ASSIGNED TASK
The required result is a copy of each line below in which "Songs" appears.

RECORDS

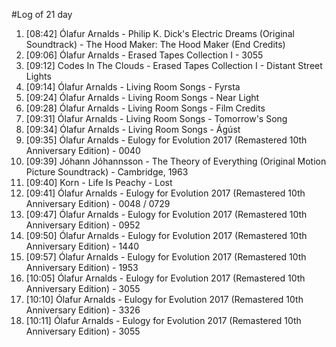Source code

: #Log of 21 day

1. [08:42] Ólafur Arnalds - Philip K. Dick's Electric Dreams (Original Soundtrack) - The Hood Maker: The Hood Maker (End Credits)
1. [09:06] Ólafur Arnalds - Erased Tapes Collection I - 3055
1. [09:12] Codes In The Clouds - Erased Tapes Collection I - Distant Street Lights
1. [09:14] Ólafur Arnalds - Living Room Songs - Fyrsta
1. [09:24] Ólafur Arnalds - Living Room Songs - Near Light
1. [09:28] Ólafur Arnalds - Living Room Songs - Film Credits
1. [09:31] Ólafur Arnalds - Living Room Songs - Tomorrow's Song
1. [09:34] Ólafur Arnalds - Living Room Songs - Ágúst
1. [09:35] Ólafur Arnalds - Eulogy for Evolution 2017 (Remastered 10th Anniversary Edition) - 0040
1. [09:39] Jóhann Jóhannsson - The Theory of Everything (Original Motion Picture Soundtrack) - Cambridge, 1963
1. [09:40] Korn - Life Is Peachy - Lost
1. [09:41] Ólafur Arnalds - Eulogy for Evolution 2017 (Remastered 10th Anniversary Edition) - 0048 / 0729
1. [09:47] Ólafur Arnalds - Eulogy for Evolution 2017 (Remastered 10th Anniversary Edition) - 0952
1. [09:50] Ólafur Arnalds - Eulogy for Evolution 2017 (Remastered 10th Anniversary Edition) - 1440
1. [09:57] Ólafur Arnalds - Eulogy for Evolution 2017 (Remastered 10th Anniversary Edition) - 1953
1. [10:05] Ólafur Arnalds - Eulogy for Evolution 2017 (Remastered 10th Anniversary Edition) - 3055
1. [10:10] Ólafur Arnalds - Eulogy for Evolution 2017 (Remastered 10th Anniversary Edition) - 3326
1. [10:11] Ólafur Arnalds - Eulogy for Evolution 2017 (Remastered 10th Anniversary Edition) - 3055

EXPECTED ANSWER
1. [09:14] Ólafur Arnalds - Living Room Songs - Fyrsta
1. [09:24] Ólafur Arnalds - Living Room Songs - Near Light
1. [09:28] Ólafur Arnalds - Living Room Songs - Film Credits
1. [09:31] Ólafur Arnalds - Living Room Songs - Tomorrow's Song
1. [09:34] Ólafur Arnalds - Living Room Songs - Ágúst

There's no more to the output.